SDG Fund is Partnering with Artists, Chefs and Architects to Tackle Global Challenges
Annefleur Bruin is a 17-year-old high school student in Eindhoven, The Netherlands. She is also a singer and a songwriter who felt compelled to do what she could to raise awareness about the Sustainable Development Goals (SDGs), including the issue of hunger.
“I am not a fighter, I am not a president or a leader of anything, I'm not even very brave,” she says. “But I can still help by increasing awareness around this problem, and by motivating more people to help combat and resolve it. Structural hunger is not necessary in a world with enough food. It is an outcome of wars, economics, nature and the way the world is organized.”

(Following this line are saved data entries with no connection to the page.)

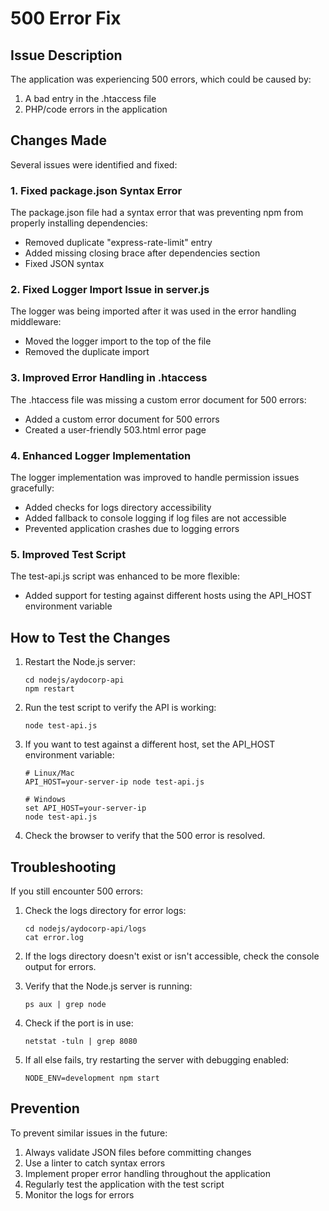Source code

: # 500 Error Fix

## Issue Description

The application was experiencing 500 errors, which could be caused by:
1. A bad entry in the .htaccess file
2. PHP/code errors in the application

## Changes Made

Several issues were identified and fixed:

### 1. Fixed package.json Syntax Error

The package.json file had a syntax error that was preventing npm from properly installing dependencies:
- Removed duplicate "express-rate-limit" entry
- Added missing closing brace after dependencies section
- Fixed JSON syntax

### 2. Fixed Logger Import Issue in server.js

The logger was being imported after it was used in the error handling middleware:
- Moved the logger import to the top of the file
- Removed the duplicate import

### 3. Improved Error Handling in .htaccess

The .htaccess file was missing a custom error document for 500 errors:
- Added a custom error document for 500 errors
- Created a user-friendly 503.html error page

### 4. Enhanced Logger Implementation

The logger implementation was improved to handle permission issues gracefully:
- Added checks for logs directory accessibility
- Added fallback to console logging if log files are not accessible
- Prevented application crashes due to logging errors

### 5. Improved Test Script

The test-api.js script was enhanced to be more flexible:
- Added support for testing against different hosts using the API_HOST environment variable

## How to Test the Changes

1. Restart the Node.js server:
   ```
   cd nodejs/aydocorp-api
   npm restart
   ```

2. Run the test script to verify the API is working:
   ```
   node test-api.js
   ```

3. If you want to test against a different host, set the API_HOST environment variable:
   ```
   # Linux/Mac
   API_HOST=your-server-ip node test-api.js
   
   # Windows
   set API_HOST=your-server-ip
   node test-api.js
   ```

4. Check the browser to verify that the 500 error is resolved.

## Troubleshooting

If you still encounter 500 errors:

1. Check the logs directory for error logs:
   ```
   cd nodejs/aydocorp-api/logs
   cat error.log
   ```

2. If the logs directory doesn't exist or isn't accessible, check the console output for errors.

3. Verify that the Node.js server is running:
   ```
   ps aux | grep node
   ```

4. Check if the port is in use:
   ```
   netstat -tuln | grep 8080
   ```

5. If all else fails, try restarting the server with debugging enabled:
   ```
   NODE_ENV=development npm start
   ```

## Prevention

To prevent similar issues in the future:

1. Always validate JSON files before committing changes
2. Use a linter to catch syntax errors
3. Implement proper error handling throughout the application
4. Regularly test the application with the test script
5. Monitor the logs for errors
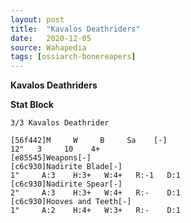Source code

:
 ```yaml
---
layout: post
title:  "Kavalos Deathriders"
date:   2020-12-05
source: Wahapedia
tags: [ossiarch-bonereapers]
---
```


**Kavalos Deathriders**

**Stat Block**
```
3/3 Kavalos Deathrider
```

```
[56f442]M     W     B     Sa    [-]
12"   3     10    4+    
[e85545]Weapons[-]
[c6c930]Nadirite Blade[-]
1"     A:3    H:3+   W:4+   R:-1   D:1   
[c6c930]Nadirite Spear[-]
2"     A:3    H:3+   W:4+   R:-    D:1   
[c6c930]Hooves and Teeth[-]
1"     A:2    H:4+   W:3+   R:-    D:1   
```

So Bruin did what she knows best — she wrote songs. She entitled one “No to Hunger” and says she plans to keep writing — and singing — about this issue.
Structural hunger is not necessary in a world with enough food. It is an outcome of wars, economics, nature and the way the world is organized.Annefleur Bruin
The connection between music and SDGs may not be an obvious one to everyone, but the Sustainable Development Goals Fund (SDG Fund) is working closely with creative artists across many industries to bring attention to some of the world’s biggest challenges, including hunger, poverty, and climate change.

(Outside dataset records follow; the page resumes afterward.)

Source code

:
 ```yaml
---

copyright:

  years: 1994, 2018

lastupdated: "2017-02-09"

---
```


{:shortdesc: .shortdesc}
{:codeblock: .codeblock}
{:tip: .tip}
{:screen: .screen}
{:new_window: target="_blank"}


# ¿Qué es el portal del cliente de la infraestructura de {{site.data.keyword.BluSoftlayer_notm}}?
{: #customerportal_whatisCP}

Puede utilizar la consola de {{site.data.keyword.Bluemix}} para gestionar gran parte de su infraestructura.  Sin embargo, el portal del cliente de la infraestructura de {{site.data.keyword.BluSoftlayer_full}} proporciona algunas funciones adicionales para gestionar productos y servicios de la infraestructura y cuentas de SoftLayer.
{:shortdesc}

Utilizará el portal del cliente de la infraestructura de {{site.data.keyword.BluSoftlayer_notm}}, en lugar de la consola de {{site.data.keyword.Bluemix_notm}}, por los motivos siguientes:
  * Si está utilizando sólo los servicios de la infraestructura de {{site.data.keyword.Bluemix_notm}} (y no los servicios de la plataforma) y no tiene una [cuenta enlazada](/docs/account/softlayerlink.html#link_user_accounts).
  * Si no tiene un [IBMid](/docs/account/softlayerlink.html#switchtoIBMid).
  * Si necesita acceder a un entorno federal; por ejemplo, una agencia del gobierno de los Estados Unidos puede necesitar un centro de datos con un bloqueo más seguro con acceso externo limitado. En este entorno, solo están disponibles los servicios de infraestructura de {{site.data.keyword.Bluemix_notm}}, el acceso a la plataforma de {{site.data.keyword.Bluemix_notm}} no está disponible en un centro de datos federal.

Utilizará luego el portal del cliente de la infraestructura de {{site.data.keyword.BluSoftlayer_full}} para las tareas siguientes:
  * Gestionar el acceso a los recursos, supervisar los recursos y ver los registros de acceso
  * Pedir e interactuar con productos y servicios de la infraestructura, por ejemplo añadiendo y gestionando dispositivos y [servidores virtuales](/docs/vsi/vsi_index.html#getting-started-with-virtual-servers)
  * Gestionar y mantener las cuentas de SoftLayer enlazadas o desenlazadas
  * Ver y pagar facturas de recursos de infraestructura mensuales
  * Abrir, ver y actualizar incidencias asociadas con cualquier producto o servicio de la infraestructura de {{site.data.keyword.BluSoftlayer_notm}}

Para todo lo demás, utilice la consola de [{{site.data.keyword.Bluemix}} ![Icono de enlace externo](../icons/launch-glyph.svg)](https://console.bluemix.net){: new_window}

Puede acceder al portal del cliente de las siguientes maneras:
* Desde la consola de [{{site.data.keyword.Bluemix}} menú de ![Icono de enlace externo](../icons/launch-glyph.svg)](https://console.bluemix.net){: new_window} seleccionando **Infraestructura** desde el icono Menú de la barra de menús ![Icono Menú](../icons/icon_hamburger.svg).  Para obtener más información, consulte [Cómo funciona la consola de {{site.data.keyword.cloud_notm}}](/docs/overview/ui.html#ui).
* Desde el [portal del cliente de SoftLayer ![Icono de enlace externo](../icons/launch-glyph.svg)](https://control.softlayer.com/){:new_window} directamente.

Cultural and creative industries create more than 29 million jobs globally, and play a key role in improving people’s livelihoods and boosting economies. By incorporating people-centered values and prioritizing sustainability, these sectors can help propel the 17 SDGs and the 2030 Agenda for Sustainable Development.

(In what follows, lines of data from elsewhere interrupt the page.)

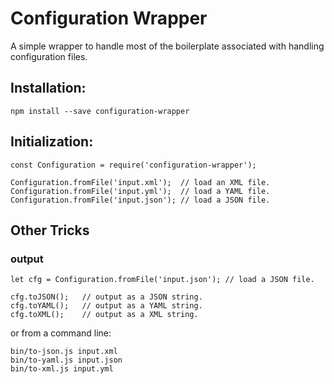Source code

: # Configuration Wrapper
A simple wrapper to handle most of the boilerplate associated with handling configuration files.

## Installation:
```
npm install --save configuration-wrapper
```

## Initialization:
```
const Configuration = require('configuration-wrapper');

Configuration.fromFile('input.xml');  // load an XML file.
Configuration.fromFile('input.yml');  // load a YAML file.
Configuration.fromFile('input.json'); // load a JSON file.
```

## Other Tricks

### output
```
let cfg = Configuration.fromFile('input.json'); // load a JSON file.

cfg.toJSON();   // output as a JSON string.
cfg.toYAML();   // output as a YAML string.
cfg.toXML();    // output as a XML string.
```
or from a command line:
```
bin/to-json.js input.xml
bin/to-yaml.js input.json
bin/to-xml.js input.yml
```
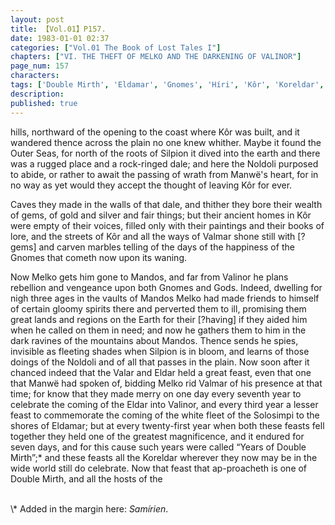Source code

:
 ```yaml
---
layout: post
title: 【Vol.01】P157.
date: 1983-01-01 02:37
categories: ["Vol.01 The Book of Lost Tales I"]
chapters: ["VI. THE THEFT OF MELKO AND THE DARKENING OF VALINOR"]
page_num: 157
characters: 
tags: ['Double Mirth', 'Eldamar', 'Gnomes', 'Híri', 'Kôr', 'Koreldar', 'Mandos', 'Melko', 'Noldoli', 'Outer Sea(s)', 'Samírien', 'Silpion', 'Simúmen', 'Valmar']
description: 
published: true
---
```


<p style="text-indent: 0;">
hills, northward of the opening to the coast where Kôr was built, and it wandered thence across the plain no one knew whither. Maybe it found the Outer Seas, for north of the roots of Silpion it dived into the earth and there was a rugged place and a rock-ringed dale; and here the Noldoli purposed to abide, or rather to await the passing of wrath from Manwë's heart, for in no way as yet would they accept the thought of leaving Kôr for ever.
</p>

Caves they made in the walls of that dale, and thither they bore their wealth of gems, of gold and silver and fair things; but their ancient homes in Kôr were empty of their voices, filled only with their paintings and their books of lore, and the streets of Kôr and all the ways of Valmar shone still with [?gems] and carven marbles telling of the days of the happiness of the Gnomes that cometh now upon its waning.

Now Melko gets him gone to Mandos, and far from Valinor he plans rebellion and vengeance upon both Gnomes and Gods. Indeed, dwelling for nigh three ages in the vaults of Mandos Melko had made friends to himself of certain gloomy spirits there and perverted them to ill, promising them great lands and regions on the Earth for their [?having] if they aided him when he called on them in need; and now he gathers them to him in the dark ravines of the mountains about Mandos. Thence sends he spies, invisible as fleeting shades when Silpion is in bloom, and learns of those doings of the Noldoli and of all that passes in the plain. Now soon after it chanced indeed that the Valar and Eldar held a great feast, even that one that Manwë had spoken of, bidding Melko rid Valmar of his presence at that time; for know that they made merry on one day every seventh year to celebrate the coming of the Eldar into Valinor, and every third year a lesser feast to commemorate the coming of the white fleet of the Solosimpi to the shores of Eldamar; but at every twenty-first year when both these feasts fell together they held one of the greatest magnificence, and it endured for seven days, and for this cause such years were called “Years of Double Mirth”;\* and these feasts all the Koreldar wherever they now may be in the wide world still do celebrate. Now that feast that ap-proacheth is one of Double Mirth, and all the hosts of the

<BR>
\* Added in the margin here: <I>Samírien</I>.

The SDG Fund is collaborating with representatives from music, architecture, food and education industries to address many pressing global issues. For example, we have partnered with the Roca chef brothers to inform the food industry and the public about sustainable cooking, nutrition, food security and the need to eliminate food waste. In the architecture field, we are promoting the winners of the Pritzker Prize – the “Nobel of Architecture” – in order to highlight how the sector can serve the less privileged, mitigate the effects of disasters and reduce energy consumption. And we have partnered with the Berklee College of Music to promote diversity and gender equality in the music industry.
These are just some examples of our collaboration with the creative sectors. But as Bruin’s work illustrates, everyone can find a way to get involved.
“When you ask me why I wrote this song, it's not because I just woke up some day and music and lyrics came to me,” she says. “It was a choice that I made to sit down and think about how maybe somehow, in a big or small manner, I can help. And so can you".